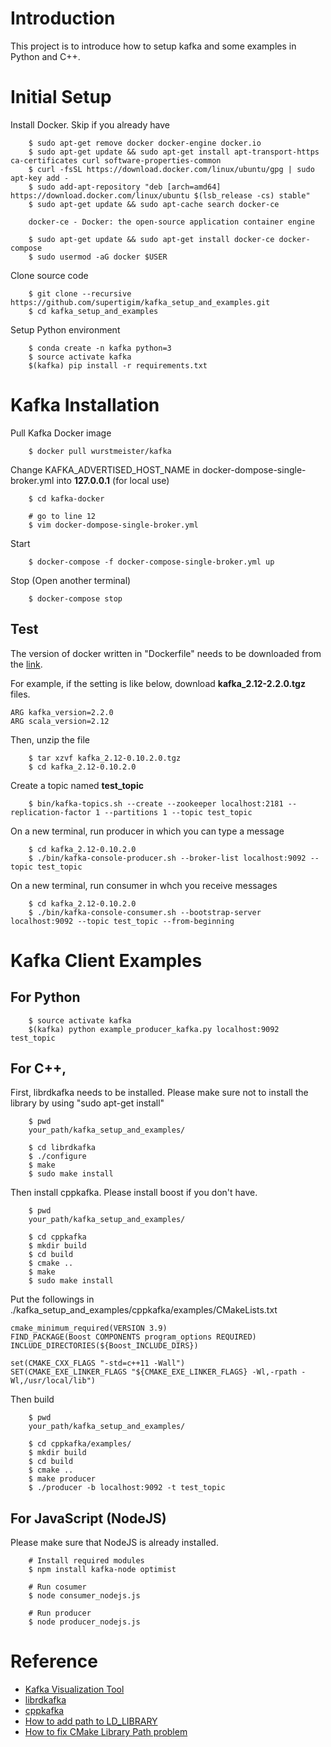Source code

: Introduction  
============  

This project is to introduce how to setup kafka and some examples in Python and C++.  

Initial Setup  
==============  

Install Docker. Skip if you already have
```    
    $ sudo apt-get remove docker docker-engine docker.io  
    $ sudo apt-get update && sudo apt-get install apt-transport-https ca-certificates curl software-properties-common  
    $ curl -fsSL https://download.docker.com/linux/ubuntu/gpg | sudo apt-key add -  
    $ sudo add-apt-repository "deb [arch=amd64] https://download.docker.com/linux/ubuntu $(lsb_release -cs) stable"
    $ sudo apt-get update && sudo apt-cache search docker-ce

    docker-ce - Docker: the open-source application container engine

    $ sudo apt-get update && sudo apt-get install docker-ce docker-compose
    $ sudo usermod -aG docker $USER
```  

Clone source code  
```  
    $ git clone --recursive https://github.com/supertigim/kafka_setup_and_examples.git  
    $ cd kafka_setup_and_examples
```

Setup Python environment       
```  
    $ conda create -n kafka python=3  
    $ source activate kafka  
    $(kafka) pip install -r requirements.txt  
```  

Kafka Installation  
==================  

Pull Kafka Docker image  

```
    $ docker pull wurstmeister/kafka
```

Change KAFKA_ADVERTISED_HOST_NAME in docker-dompose-single-broker.yml into **127.0.0.1** (for local use)

```
    $ cd kafka-docker

    # go to line 12
    $ vim docker-dompose-single-broker.yml
```

Start

```
    $ docker-compose -f docker-compose-single-broker.yml up
```

Stop (Open another terminal)

```
    $ docker-compose stop 
```

## Test 

The version of docker written in "Dockerfile" needs to be downloaded from the [link](http://archive.apache.org/dist/kafka/). 

For example, if the setting is like below, download **kafka_2.12-2.2.0.tgz** files.   

    ARG kafka_version=2.2.0  
    ARG scala_version=2.12  

Then, unzip the file  

```  
    $ tar xzvf kafka_2.12-0.10.2.0.tgz  
    $ cd kafka_2.12-0.10.2.0  
```  

Create a topic named **test_topic**  
```  
    $ bin/kafka-topics.sh --create --zookeeper localhost:2181 --replication-factor 1 --partitions 1 --topic test_topic  
```  

On a new terminal, run producer in which you can type a message

``` 
    $ cd kafka_2.12-0.10.2.0
    $ ./bin/kafka-console-producer.sh --broker-list localhost:9092 --topic test_topic  
```

On a new terminal, run consumer in whch you receive messages  

```
    $ cd kafka_2.12-0.10.2.0
    $ ./bin/kafka-console-consumer.sh --bootstrap-server localhost:9092 --topic test_topic --from-beginning
```

Kafka Client Examples  
=====================  

## For Python  

```
    $ source activate kafka  
    $(kafka) python example_producer_kafka.py localhost:9092 test_topic  
```

## For C++, 

First, librdkafka needs to be installed. Please make sure not to install the library by using "sudo apt-get install"  

```  
    $ pwd   
    your_path/kafka_setup_and_examples/  

    $ cd librdkafka   
    $ ./configure  
    $ make  
    $ sudo make install  
```

Then install cppkafka. Please install boost if you don't have.  

```  
    $ pwd
    your_path/kafka_setup_and_examples/
    
    $ cd cppkafka  
    $ mkdir build  
    $ cd build  
    $ cmake ..  
    $ make   
    $ sudo make install  
```

Put the followings in ./kafka_setup_and_examples/cppkafka/examples/CMakeLists.txt 

    cmake_minimum_required(VERSION 3.9)
    FIND_PACKAGE(Boost COMPONENTS program_options REQUIRED)
    INCLUDE_DIRECTORIES(${Boost_INCLUDE_DIRS})

    set(CMAKE_CXX_FLAGS "-std=c++11 -Wall")
    SET(CMAKE_EXE_LINKER_FLAGS "${CMAKE_EXE_LINKER_FLAGS} -Wl,-rpath -Wl,/usr/local/lib")

Then build

```  
    $ pwd
    your_path/kafka_setup_and_examples/
    
    $ cd cppkafka/examples/
    $ mkdir build
    $ cd build
    $ cmake ..
    $ make producer 
    $ ./producer -b localhost:9092 -t test_topic

```  

## For JavaScript (NodeJS)

Please make sure that NodeJS is already installed. 

```  
    # Install required modules  
    $ npm install kafka-node optimist  
```  

```
    # Run cosumer  
    $ node consumer_nodejs.js  

    # Run producer  
    $ node producer_nodejs.js  
```  

Reference  
=========  
- [Kafka Visualization Tool](http://www.kafkatool.com/features.html)  
- [librdkafka](https://github.com/edenhill/librdkafka)  
- [cppkafka](https://github.com/mfontanini/cppkafka)  
- [How to add path to LD_LIBRARY](https://stackoverflow.com/questions/480764/linux-error-while-loading-shared-libraries-cannot-open-shared-object-file-no-s)  
- [How to fix CMake Library Path problem](https://stackoverflow.com/questions/30380257/how-can-ld-library-path-be-changed-within-cmake)  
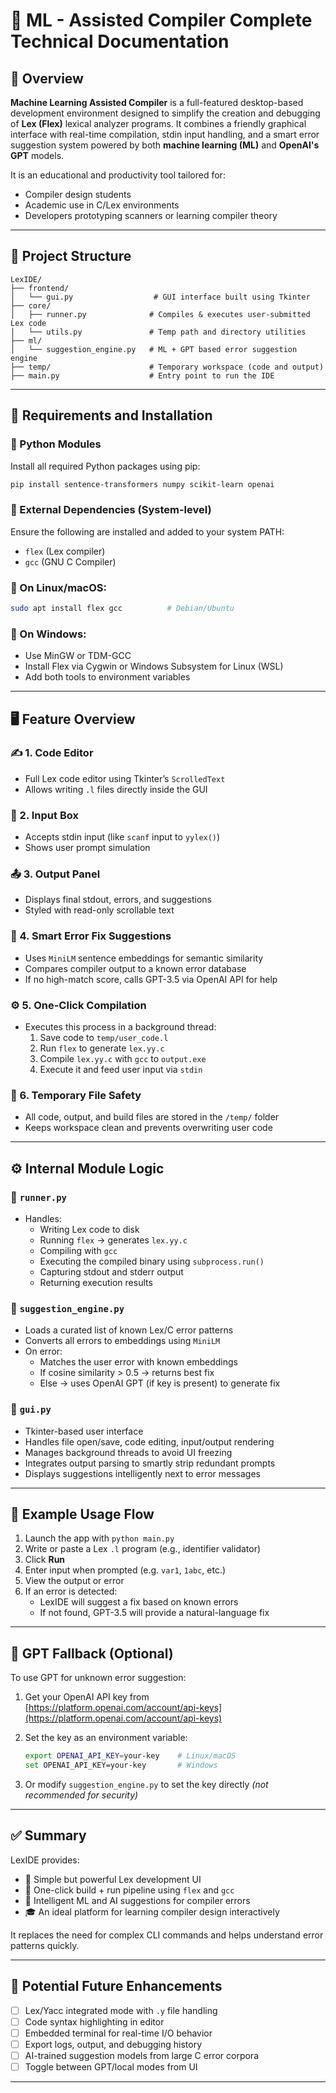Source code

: # 📝 ML - Assisted Compiler Complete Technical Documentation

## 📌 Overview

**Machine Learning Assisted Compiler** is a full-featured desktop-based development environment designed to simplify the creation and debugging of **Lex (Flex)** lexical analyzer programs. It combines a friendly graphical interface with real-time compilation, stdin input handling, and a smart error suggestion system powered by both **machine learning (ML)** and **OpenAI's GPT** models.

It is an educational and productivity tool tailored for:

- Compiler design students
- Academic use in C/Lex environments
- Developers prototyping scanners or learning compiler theory

---

## 🧱 Project Structure

```
LexIDE/
├── frontend/
│   └── gui.py                  # GUI interface built using Tkinter
├── core/
│   ├── runner.py              # Compiles & executes user-submitted Lex code
│   └── utils.py               # Temp path and directory utilities
├── ml/
│   └── suggestion_engine.py   # ML + GPT based error suggestion engine
├── temp/                      # Temporary workspace (code and output)
├── main.py                    # Entry point to run the IDE

```

---

## 🧰 Requirements and Installation

### 🐍 Python Modules

Install all required Python packages using pip:

```bash
pip install sentence-transformers numpy scikit-learn openai

```

### 🧾 External Dependencies (System-level)

Ensure the following are installed and added to your system PATH:

- `flex` (Lex compiler)
- `gcc` (GNU C Compiler)

### 🔧 On Linux/macOS:

```bash
sudo apt install flex gcc          # Debian/Ubuntu

```

### 🔧 On Windows:

- Use MinGW or TDM-GCC
- Install Flex via Cygwin or Windows Subsystem for Linux (WSL)
- Add both tools to environment variables

---

## 🖥️ Feature Overview

### ✍️ 1. Code Editor

- Full Lex code editor using Tkinter’s `ScrolledText`
- Allows writing `.l` files directly inside the GUI

### 🔽 2. Input Box

- Accepts stdin input (like `scanf` input to `yylex()`)
- Shows user prompt simulation

### 📤 3. Output Panel

- Displays final stdout, errors, and suggestions
- Styled with read-only scrollable text

### 🧠 4. Smart Error Fix Suggestions

- Uses `MiniLM` sentence embeddings for semantic similarity
- Compares compiler output to a known error database
- If no high-match score, calls GPT-3.5 via OpenAI API for help

### ⚙️ 5. One-Click Compilation

- Executes this process in a background thread:
    1. Save code to `temp/user_code.l`
    2. Run `flex` to generate `lex.yy.c`
    3. Compile `lex.yy.c` with `gcc` to `output.exe`
    4. Execute it and feed user input via `stdin`

### 📂 6. Temporary File Safety

- All code, output, and build files are stored in the `/temp/` folder
- Keeps workspace clean and prevents overwriting user code

---

## ⚙️ Internal Module Logic

### 🔹 `runner.py`

- Handles:
    - Writing Lex code to disk
    - Running `flex` → generates `lex.yy.c`
    - Compiling with `gcc`
    - Executing the compiled binary using `subprocess.run()`
    - Capturing stdout and stderr output
    - Returning execution results

### 🔹 `suggestion_engine.py`

- Loads a curated list of known Lex/C error patterns
- Converts all errors to embeddings using `MiniLM`
- On error:
    - Matches the user error with known embeddings
    - If cosine similarity > 0.5 → returns best fix
    - Else → uses OpenAI GPT (if key is present) to generate fix

### 🔹 `gui.py`

- Tkinter-based user interface
- Handles file open/save, code editing, input/output rendering
- Manages background threads to avoid UI freezing
- Integrates output parsing to smartly strip redundant prompts
- Displays suggestions intelligently next to error messages

---

## 🧪 Example Usage Flow

1. Launch the app with `python main.py`
2. Write or paste a Lex `.l` program (e.g., identifier validator)
3. Click **Run**
4. Enter input when prompted (e.g. `var1`, `1abc`, etc.)
5. View the output or error
6. If an error is detected:
    - LexIDE will suggest a fix based on known errors
    - If not found, GPT-3.5 will provide a natural-language fix

---

## 🔐 GPT Fallback (Optional)

To use GPT for unknown error suggestion:

1. Get your OpenAI API key from [https://platform.openai.com/account/api-keys](https://platform.openai.com/account/api-keys)
2. Set the key as an environment variable:
    
    ```bash
    export OPENAI_API_KEY=your-key    # Linux/macOS
    set OPENAI_API_KEY=your-key       # Windows
    
    ```
    
3. Or modify `suggestion_engine.py` to set the key directly *(not recommended for security)*

---

## ✅ Summary

LexIDE provides:

- 🔧 Simple but powerful Lex development UI
- 🚀 One-click build + run pipeline using `flex` and `gcc`
- 🤖 Intelligent ML and AI suggestions for compiler errors
- 🎓 An ideal platform for learning compiler design interactively

It replaces the need for complex CLI commands and helps understand error patterns quickly.

---

## 🌱 Potential Future Enhancements

- [ ]  Lex/Yacc integrated mode with `.y` file handling
- [ ]  Code syntax highlighting in editor
- [ ]  Embedded terminal for real-time I/O behavior
- [ ]  Export logs, output, and debugging history
- [ ]  AI-trained suggestion models from large C error corpora
- [ ]  Toggle between GPT/local modes from UI

---
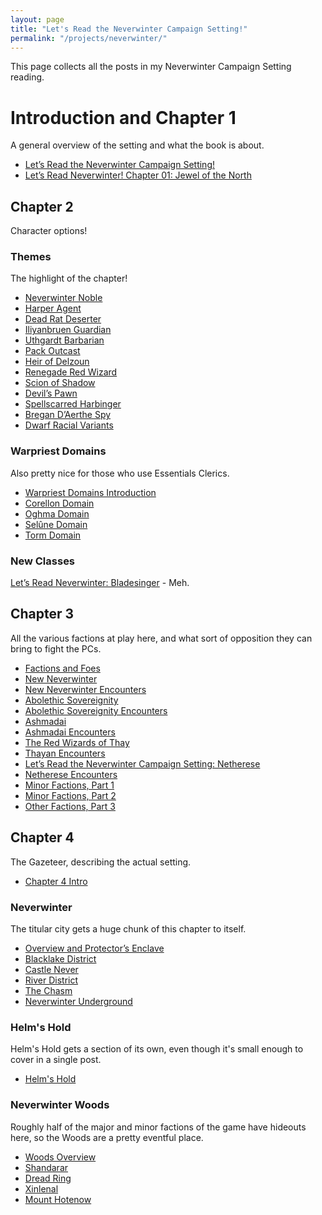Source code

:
 ```yaml
---
layout: page
title: "Let's Read the Neverwinter Campaign Setting!"
permalink: "/projects/neverwinter/"
---
```


This page collects all the posts in my Neverwinter Campaign Setting
reading.

# Introduction and Chapter 1

A general overview of the setting and what the book is about.

- [Let’s Read the Neverwinter Campaign Setting!][0]
- [Let’s Read Neverwinter! Chapter 01: Jewel of the North][1]

## Chapter 2

Character options!

### Themes

The highlight of the chapter!

- [Neverwinter Noble][42]
- [Harper Agent][2]
- [Dead Rat Deserter][3]
- [Iliyanbruen Guardian][4]
- [Uthgardt Barbarian][5]
- [Pack Outcast][6]
- [Heir of Delzoun][7]
- [Renegade Red Wizard][8]
- [Scion of Shadow][9]
- [Devil’s Pawn][10]
- [Spellscarred Harbinger][11]
- [Bregan D’Aerthe Spy][12]
- [Dwarf Racial Variants][13]

### Warpriest Domains

Also pretty nice for those who use Essentials Clerics.

- [Warpriest Domains Introduction][14]
- [Corellon Domain][15]
- [Oghma Domain][16]
- [Selûne Domain][17]
- [Torm Domain][18]

### New Classes

[Let’s Read Neverwinter: Bladesinger][19] - Meh.

## Chapter 3

All the various factions at play here, and what sort of opposition they can
bring to fight the PCs.

- [Factions and Foes][20]
- [New Neverwinter][21]
- [New Neverwinter Encounters][22]
- [Abolethic Sovereignity][23]
- [Abolethic Sovereignity Encounters][24]
- [Ashmadai][25]
- [Ashmadai Encounters][26]
- [The Red Wizards of Thay][27]
- [Thayan Encounters][28]
- [Let’s Read the Neverwinter Campaign Setting: Netherese][29]
- [Netherese Encounters][30]
- [Minor Factions, Part 1][32]
- [Minor Factions, Part 2][33]
- [Other Factions, Part 3][34]

## Chapter 4

The Gazeteer, describing the actual setting.

- [Chapter 4 Intro][31]

### Neverwinter

The titular city gets a huge chunk of this chapter to itself.

- [Overview and Protector’s Enclave][35]
- [Blacklake District][36]
- [Castle Never][37]
- [River District][38]
- [The Chasm][39]
- [Neverwinter Underground][40]

### Helm's Hold

Helm's Hold gets a section of its own, even though it's small enough to cover in
a single post.

- [Helm's Hold][41]

### Neverwinter Woods

Roughly half of the major and minor factions of the game have hideouts here, so
the Woods are a pretty eventful place.

- [Woods Overview][43]
- [Shandarar][44]
- [Dread Ring][45]
- [Xinlenal][46]
- [Mount Hotenow][47]


[0]: /octopus-carnival/2023/04/23/neverwinter.html
[1]: /octopus-carnival/2023/04/24/neverwinter-chapter-01.html
[2]: /octopus-carnival/2023/05/05/neverwinter-harper.html
[3]: /octopus-carnival/2023/05/06/neverwinter-dead-rat-deserter.html
[4]: /octopus-carnival/2023/05/09/neverwinter-eladrin-guardian.html
[5]: /octopus-carnival/2023/05/11/neverwinter-uthgardt.html
[6]: /octopus-carnival/2023/05/13/pack-outcast.html
[7]: /octopus-carnival/2023/05/16/neverwinter-delzoun-heir.html
[8]: /octopus-carnival/2023/05/19/renegade-red-wizard.html
[9]: /octopus-carnival/2023/05/21/shadow-scion.html
[10]: /octopus-carnival/2023/05/27/neverwinter-devils-pawn.html
[11]: /octopus-carnival/2023/05/29/spellscarred.html
[12]: /octopus-carnival/2023/06/01/neverwinter-bregan-spy.html
[13]: /octopus-carnival/2023/06/02/dwarf-variants.html
[14]: /octopus-carnival/2023/06/07/neverwinter-warpriest-domains.html
[15]: /octopus-carnival/2023/06/09/neverwinter-domain-corellon.html
[16]: /octopus-carnival/2023/06/10/neverwinter-domain-oghma.html
[17]: /octopus-carnival/2023/06/15/neverwinter-domain-selune.html
[18]: /octopus-carnival/2023/06/19/neverwinter-domain-torm.html
[19]: /octopus-carnival/2023/06/20/neverwinter-bladesinger.html
[20]: /octopus-carnival/2023/06/27/neverwinter-factions-intro.html
[21]: /octopus-carnival/2023/06/29/new-neverwinter.html
[22]: /octopus-carnival/2023/07/01/nn-encounters.html
[23]: /octopus-carnival/2023/07/05/neverwinter-abolethic-sovereignity.html
[24]: /octopus-carnival/2023/07/07/neverwinter-absov-encounters.html
[25]: /octopus-carnival/2023/07/14/neverwinter-ashmadai.html
[26]: /octopus-carnival/2023/07/16/neverwinter-ashmadai-encounters.html
[27]: /octopus-carnival/2023/07/18/neverwinter-thayans.html
[28]: /octopus-carnival/2023/07/19/neverwinter-thayan-encounters.html
[29]: /octopus-carnival/2023/07/25/neverwinter-netherese.html
[30]: /octopus-carnival/2023/07/26/neverwinter-netherese-encounters.html
[31]: /octopus-carnival/2023/07/30/neverwinter-chapter-04-intro.html
[32]: /octopus-carnival/2023/07/31/neverwinter-other-factions.html
[33]: /octopus-carnival/2023/08/08/neverwinter-other-factions-2.html
[34]: /octopus-carnival/2023/08/15/neverwinter-other-factions-3.html
[35]: /octopus-carnival/2023/08/22/neverwinter-enclave.html
[36]: /octopus-carnival/2023/08/25/neverwinter-blacklake.html
[37]: /octopus-carnival/2023/08/29/neverwinter-castle-never.html
[38]: /octopus-carnival/2023/09/04/neverwinter-river-district.html
[39]: /octopus-carnival/2023/09/06/neverwinter-chasm.html
[40]: /octopus-carnival/2023/09/14/neverwinter-underground.html
[41]: /octopus-carnival/2023/09/18/neverwinter-helms-hold.html
[42]: /octopus-carnival/2023/04/30/neverwinter-noble.html
[43]: /octopus-carnival/2023/09/22/neverwinter-woods.html
[44]: /octopus-carnival/2023/09/24/neverwinter-shandarar.html
[45]: /octopus-carnival/2023/09/28/neverwinter-dread-ring.html
[46]: /octopus-carnival/2023/10/01/neverwinter-xinlenal.html
[47]: /octopus-carnival/2023/10/06/neverwinter-hotenow.html
[48]: /octopus-carnival/2023/10/14/neverwinter-gauntlgrym.html
[49]: /octopus-carnival/2023/10/16/neverwinter-gauntlgrym-02.html
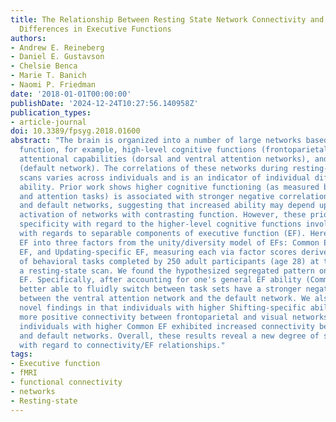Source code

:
 ```yaml
---
title: The Relationship Between Resting State Network Connectivity and Individual
  Differences in Executive Functions
authors:
- Andrew E. Reineberg
- Daniel E. Gustavson
- Chelsie Benca
- Marie T. Banich
- Naomi P. Friedman
date: '2018-01-01T00:00:00'
publishDate: '2024-12-24T10:27:56.140958Z'
publication_types:
- article-journal
doi: 10.3389/fpsyg.2018.01600
abstract: "The brain is organized into a number of large networks based on shared
  function, for example, high-level cognitive functions (frontoparietal network),
  attentional capabilities (dorsal and ventral attention networks), and internal mentation
  (default network). The correlations of these networks during resting-state fMRI
  scans varies across individuals and is an indicator of individual differences in
  ability. Prior work shows higher cognitive functioning (as measured by working memory
  and attention tasks) is associated with stronger negative correlations between frontoparietal/attention
  and default networks, suggesting that increased ability may depend upon the diverging
  activation of networks with contrasting function. However, these prior studies lack
  specificity with regard to the higher-level cognitive functions involved, particularly
  with regards to separable components of executive function (EF). Here we decompose
  EF into three factors from the unity/diversity model of EFs: Common EF, Shifting-specific
  EF, and Updating-specific EF, measuring each via factor scores derived from a battery
  of behavioral tasks completed by 250 adult participants (age 28) at the time of
  a resting-state scan. We found the hypothesized segregated pattern only for Shifting-specific
  EF. Specifically, after accounting for one's general EF ability (Common EF), individuals
  better able to fluidly switch between task sets have a stronger negative correlation
  between the ventral attention network and the default network. We also report non-predicted
  novel findings in that individuals with higher Shifting-specific abilities exhibited
  more positive connectivity between frontoparietal and visual networks, while those
  individuals with higher Common EF exhibited increased connectivity between sensory
  and default networks. Overall, these results reveal a new degree of specificity
  with regard to connectivity/EF relationships."
tags:
- Executive function
- fMRI
- functional connectivity
- networks
- Resting-state
---
```

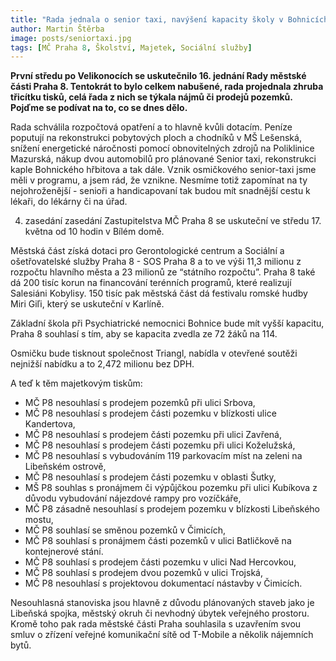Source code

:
 ```yaml
---
title: "Rada jednala o senior taxi, navýšení kapacity školy v Bohnicích i fotovoltaikách na školách"
author: Martin Štěrba
image: posts/seniortaxi.jpg
tags: [MČ Praha 8, Školství, Majetek, Sociální služby]
---
```


**První středu po Velikonocích se uskutečnilo 16. jednání Rady městské části Praha 8. Tentokrát to bylo celkem nabušené, rada projednala zhruba třicítku tisků, celá řada z nich se týkala nájmů či prodejů pozemků. Pojďme se podívat na to, co se dnes dělo.**

Rada schválila rozpočtová opatření a to hlavně kvůli dotacím. Peníze poputují na rekonstrukci pobytových ploch a chodníků v MŠ Lešenská, snížení energetické náročnosti pomocí obnovitelných zdrojů na Poliklinice Mazurská, nákup dvou automobilů pro plánované Senior taxi, rekonstrukci kaple Bohnického hřbitova a tak dále. Vznik osmičkového senior-taxi jsme měli v programu, a jsem rád, že vznikne. Nesmíme totiž zapomínat na ty nejohroženější - senioři a handicapovaní tak budou mít snadnější cestu k lékaři, do lékárny či na úřad.

4. zasedání zasedání Zastupitelstva MČ Praha 8 se uskuteční ve středu 17. května od 10 hodin v Bílém domě. 

Městská část získá dotaci pro Gerontologické centrum a Sociální a ošetřovatelské služby Praha 8 - SOS Praha 8 a to ve výši 11,3 milionu z rozpočtu hlavního města a 23 milionů ze “státního rozpočtu”. Praha 8 také dá 200 tisíc korun na financování terénních programů, které realizují Salesiáni Kobylisy. 150 tisíc pak městská část dá festivalu romské hudby Miri Giľi, který se uskuteční v Karlíně.

Základní škola při Psychiatrické nemocnici Bohnice bude mít vyšší kapacitu, Praha 8 souhlasí s tím, aby se kapacita zvedla ze 72 žáků na 114.

Osmičku bude tisknout společnost Triangl, nabídla v otevřené soutěži nejnižší nabídku a to 2,472 milionu bez DPH. 

A teď k těm majetkovým tiskům:
- MČ P8 nesouhlasí s prodejem pozemků při ulici Srbova,
- MČ P8 nesouhlasí s prodejem části pozemku v blízkosti ulice Kandertova, 
- MČ P8 nesouhlasí s prodejem části pozemku při ulici Zavřená,
- MČ P8 nesouhlasí s prodejem části pozemku při ulici Koželužská, 
- MČ P8 nesouhlasí s vybudováním 119 parkovacím míst na zeleni na Libeňském ostrově, 
- MČ P8 nesouhlasí s prodejem části pozemku v oblasti Šutky,
- MŠ P8 souhlas s pronájmem či výpůjčkou pozemku při ulici Kubíkova z důvodu vybudování nájezdové rampy pro vozíčkáře,
- MČ P8 zásadně nesouhlasí s prodejem pozemku v blízkosti Libeňského mostu, 
- MČ P8 souhlasí se směnou pozemků v Čimicích, 
- MČ P8 souhlasí s pronájmem části pozemků v ulici Batličkově na kontejnerové stání.
- MČ P8 souhlasí s prodejem části pozemku v ulici Nad Hercovkou,
- MČ P8 souhlasí s prodejem dvou pozemků v ulici Trojská,
- MČ P8 nesouhlasí s projektovou dokumentací nástavby v Čimicích.

Nesouhlasná stanoviska jsou hlavně z důvodu plánovaných staveb jako je Libeňská spojka, městský okruh či nevhodný úbytek veřejného prostoru. Kromě toho pak rada městské části Praha souhlasila s uzavřením svou smluv o zřízení veřejné komunikační sítě od T-Mobile a několik nájemních bytů.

+===+

The lines to show are those in the data above that include "platform".

1. Get your OpenAI API key from [https://platform.openai.com/account/api-keys](https://platform.openai.com/account/api-keys)
- 🎓 An ideal platform for learning compiler design interactively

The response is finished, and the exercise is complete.